後部座席を開けると、大空は許可も得ずにスーツケースをドカっと乗せた。


「大空、お帰り!」

「うん、ただいま」

「この子が例の彼女さん?」

「そうだよ。 井筒星七さん」


「え、かわいい彼女さんね」と福井弁でそう言ったお姉さんは、大空によく似ている。 初めて彼氏の家族に会うとなり、心臓がドキドキと高速で波打ち始める。

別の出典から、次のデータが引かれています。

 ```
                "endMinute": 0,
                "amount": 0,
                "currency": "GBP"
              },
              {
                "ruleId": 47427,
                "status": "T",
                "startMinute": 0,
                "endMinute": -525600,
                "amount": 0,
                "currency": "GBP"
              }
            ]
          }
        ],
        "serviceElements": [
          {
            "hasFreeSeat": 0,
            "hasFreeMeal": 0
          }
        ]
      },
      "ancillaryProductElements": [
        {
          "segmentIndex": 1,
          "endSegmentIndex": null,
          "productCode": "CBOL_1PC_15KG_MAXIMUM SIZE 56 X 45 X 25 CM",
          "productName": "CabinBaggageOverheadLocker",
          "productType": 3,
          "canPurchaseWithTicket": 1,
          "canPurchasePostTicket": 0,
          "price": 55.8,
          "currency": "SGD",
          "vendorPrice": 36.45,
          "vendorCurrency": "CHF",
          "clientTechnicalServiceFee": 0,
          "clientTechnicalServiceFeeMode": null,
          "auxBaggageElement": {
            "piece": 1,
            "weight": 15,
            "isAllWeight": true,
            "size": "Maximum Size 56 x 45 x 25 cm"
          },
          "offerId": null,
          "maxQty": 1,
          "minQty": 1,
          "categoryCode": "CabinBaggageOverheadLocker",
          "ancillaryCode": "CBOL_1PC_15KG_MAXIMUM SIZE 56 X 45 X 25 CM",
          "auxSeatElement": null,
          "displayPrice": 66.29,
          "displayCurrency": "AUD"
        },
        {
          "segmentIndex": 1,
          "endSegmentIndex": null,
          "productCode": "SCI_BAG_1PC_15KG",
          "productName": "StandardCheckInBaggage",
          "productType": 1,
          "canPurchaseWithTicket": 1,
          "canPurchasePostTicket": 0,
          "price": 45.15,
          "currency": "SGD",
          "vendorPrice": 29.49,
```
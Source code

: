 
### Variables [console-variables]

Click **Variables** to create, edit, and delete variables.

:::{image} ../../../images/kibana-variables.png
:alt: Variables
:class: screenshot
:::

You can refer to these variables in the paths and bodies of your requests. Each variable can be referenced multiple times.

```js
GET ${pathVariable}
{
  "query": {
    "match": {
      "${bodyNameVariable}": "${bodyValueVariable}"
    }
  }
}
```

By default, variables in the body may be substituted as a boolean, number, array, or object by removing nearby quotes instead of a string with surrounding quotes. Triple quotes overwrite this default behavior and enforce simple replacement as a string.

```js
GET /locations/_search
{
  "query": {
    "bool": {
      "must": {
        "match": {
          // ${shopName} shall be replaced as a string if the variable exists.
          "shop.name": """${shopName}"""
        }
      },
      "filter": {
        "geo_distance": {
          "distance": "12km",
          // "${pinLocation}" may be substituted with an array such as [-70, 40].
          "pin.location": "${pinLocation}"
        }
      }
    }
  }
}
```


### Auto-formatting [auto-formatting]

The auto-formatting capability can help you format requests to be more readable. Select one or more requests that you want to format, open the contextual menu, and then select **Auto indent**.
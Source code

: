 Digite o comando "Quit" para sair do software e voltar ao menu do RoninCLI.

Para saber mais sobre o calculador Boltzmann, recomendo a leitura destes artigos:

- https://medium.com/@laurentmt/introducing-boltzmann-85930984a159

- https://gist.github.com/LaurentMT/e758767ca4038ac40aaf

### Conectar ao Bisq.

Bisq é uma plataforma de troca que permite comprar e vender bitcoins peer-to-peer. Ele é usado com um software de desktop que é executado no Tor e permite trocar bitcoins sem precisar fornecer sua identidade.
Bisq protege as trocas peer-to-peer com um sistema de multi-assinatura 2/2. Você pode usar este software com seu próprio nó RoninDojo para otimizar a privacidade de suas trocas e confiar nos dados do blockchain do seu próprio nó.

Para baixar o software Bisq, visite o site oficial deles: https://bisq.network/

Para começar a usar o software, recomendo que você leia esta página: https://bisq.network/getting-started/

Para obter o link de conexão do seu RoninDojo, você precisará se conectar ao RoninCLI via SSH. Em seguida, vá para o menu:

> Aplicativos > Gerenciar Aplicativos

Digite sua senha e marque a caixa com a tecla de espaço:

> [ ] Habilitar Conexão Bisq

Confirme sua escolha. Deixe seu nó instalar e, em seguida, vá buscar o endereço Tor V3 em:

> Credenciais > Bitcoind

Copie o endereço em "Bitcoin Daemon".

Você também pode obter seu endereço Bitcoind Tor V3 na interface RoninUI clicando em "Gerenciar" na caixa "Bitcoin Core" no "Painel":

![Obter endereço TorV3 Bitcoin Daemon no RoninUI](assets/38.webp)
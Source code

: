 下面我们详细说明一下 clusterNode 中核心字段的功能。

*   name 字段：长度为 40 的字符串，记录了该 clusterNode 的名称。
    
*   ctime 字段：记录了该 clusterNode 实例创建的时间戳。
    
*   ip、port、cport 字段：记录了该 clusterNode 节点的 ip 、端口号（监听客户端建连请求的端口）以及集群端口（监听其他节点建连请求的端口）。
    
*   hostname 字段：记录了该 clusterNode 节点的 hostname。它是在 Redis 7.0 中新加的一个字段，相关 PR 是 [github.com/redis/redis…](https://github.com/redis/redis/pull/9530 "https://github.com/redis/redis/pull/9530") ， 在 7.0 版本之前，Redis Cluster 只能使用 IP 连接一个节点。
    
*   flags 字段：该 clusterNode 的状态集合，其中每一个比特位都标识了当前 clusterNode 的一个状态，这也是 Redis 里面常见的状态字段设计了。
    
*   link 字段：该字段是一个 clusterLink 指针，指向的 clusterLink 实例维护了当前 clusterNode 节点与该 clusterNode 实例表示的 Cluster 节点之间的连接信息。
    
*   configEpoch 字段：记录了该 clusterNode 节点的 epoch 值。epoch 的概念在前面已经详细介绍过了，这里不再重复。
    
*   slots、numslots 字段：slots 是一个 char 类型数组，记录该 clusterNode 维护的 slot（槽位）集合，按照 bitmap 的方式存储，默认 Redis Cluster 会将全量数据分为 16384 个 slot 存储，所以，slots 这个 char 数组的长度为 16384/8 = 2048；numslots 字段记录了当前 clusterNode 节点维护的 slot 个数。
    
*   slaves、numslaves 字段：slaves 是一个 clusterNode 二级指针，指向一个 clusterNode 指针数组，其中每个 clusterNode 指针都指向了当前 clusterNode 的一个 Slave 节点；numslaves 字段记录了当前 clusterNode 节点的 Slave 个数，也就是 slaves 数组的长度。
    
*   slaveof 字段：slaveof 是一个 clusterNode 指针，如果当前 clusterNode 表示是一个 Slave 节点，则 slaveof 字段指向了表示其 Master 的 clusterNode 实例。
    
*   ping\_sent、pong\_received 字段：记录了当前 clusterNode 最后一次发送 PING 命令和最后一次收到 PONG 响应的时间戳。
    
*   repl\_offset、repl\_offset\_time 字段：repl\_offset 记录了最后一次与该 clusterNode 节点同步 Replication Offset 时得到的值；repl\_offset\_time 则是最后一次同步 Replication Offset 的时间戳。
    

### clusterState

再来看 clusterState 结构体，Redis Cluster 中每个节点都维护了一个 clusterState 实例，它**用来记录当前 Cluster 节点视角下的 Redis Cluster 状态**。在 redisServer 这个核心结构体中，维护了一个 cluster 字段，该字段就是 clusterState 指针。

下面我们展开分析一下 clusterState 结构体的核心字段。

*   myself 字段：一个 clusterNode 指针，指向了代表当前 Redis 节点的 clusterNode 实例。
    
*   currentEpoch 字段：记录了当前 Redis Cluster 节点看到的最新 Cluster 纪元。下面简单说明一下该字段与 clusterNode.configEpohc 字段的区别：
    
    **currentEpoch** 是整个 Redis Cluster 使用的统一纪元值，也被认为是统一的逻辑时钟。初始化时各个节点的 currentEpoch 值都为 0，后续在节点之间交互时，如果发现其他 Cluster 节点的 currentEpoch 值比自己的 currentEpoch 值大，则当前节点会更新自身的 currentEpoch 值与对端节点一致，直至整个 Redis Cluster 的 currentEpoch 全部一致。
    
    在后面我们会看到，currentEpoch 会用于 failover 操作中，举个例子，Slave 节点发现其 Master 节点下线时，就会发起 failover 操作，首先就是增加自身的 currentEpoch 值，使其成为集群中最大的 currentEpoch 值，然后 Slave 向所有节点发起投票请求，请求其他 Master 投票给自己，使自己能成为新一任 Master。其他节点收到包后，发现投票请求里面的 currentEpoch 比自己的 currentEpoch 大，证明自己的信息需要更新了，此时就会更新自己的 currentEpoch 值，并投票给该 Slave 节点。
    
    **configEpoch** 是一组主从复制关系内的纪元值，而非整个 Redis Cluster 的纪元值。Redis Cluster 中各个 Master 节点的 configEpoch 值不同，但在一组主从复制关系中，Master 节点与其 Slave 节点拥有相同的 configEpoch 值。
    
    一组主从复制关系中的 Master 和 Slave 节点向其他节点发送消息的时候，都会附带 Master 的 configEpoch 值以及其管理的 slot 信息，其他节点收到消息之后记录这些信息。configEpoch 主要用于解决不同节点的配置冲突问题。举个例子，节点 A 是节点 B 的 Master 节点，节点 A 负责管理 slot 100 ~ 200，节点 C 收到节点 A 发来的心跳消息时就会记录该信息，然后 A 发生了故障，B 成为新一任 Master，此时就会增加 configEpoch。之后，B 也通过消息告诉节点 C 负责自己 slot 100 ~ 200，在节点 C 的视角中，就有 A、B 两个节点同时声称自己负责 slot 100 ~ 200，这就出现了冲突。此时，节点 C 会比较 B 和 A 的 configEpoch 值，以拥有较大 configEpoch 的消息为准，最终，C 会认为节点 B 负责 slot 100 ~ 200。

そんな私をよそに、大空は後部座席に腰かける。 「こっち」と手招きされ、恐る恐る車に乗り込んだ。
私たちがシートベルトを締めたのを確認すると、お姉さんは車を発進させた。

ルームミラー越しにお姉さんと目が合い、話しかけてくれる。


「星七ちゃん初めまして。 大空の姉の千秋(ちあき)です」

「あっ……井筒星七です。 いきなりお邪魔することになってすみません」

「なに言ってるの! そんなの気にしないで。 父も母も星七ちゃんに会えるの楽しみにしてて、昨日からうるさいよ。 大空が彼女連れて来るなんて初めてだから」


千秋さんは、にこにこ笑いながらそう言ってくれる。

実家に到着する前に、その言葉が聞けて少しだけ安心した。 大空が一緒だとは言え、どんな反応をされるかずっと不安だった。

私でいいのかな……とか、大空とのお付き合いを認めてもらえるかな……とか、そんなことが頭をずっとぐるぐるしていた。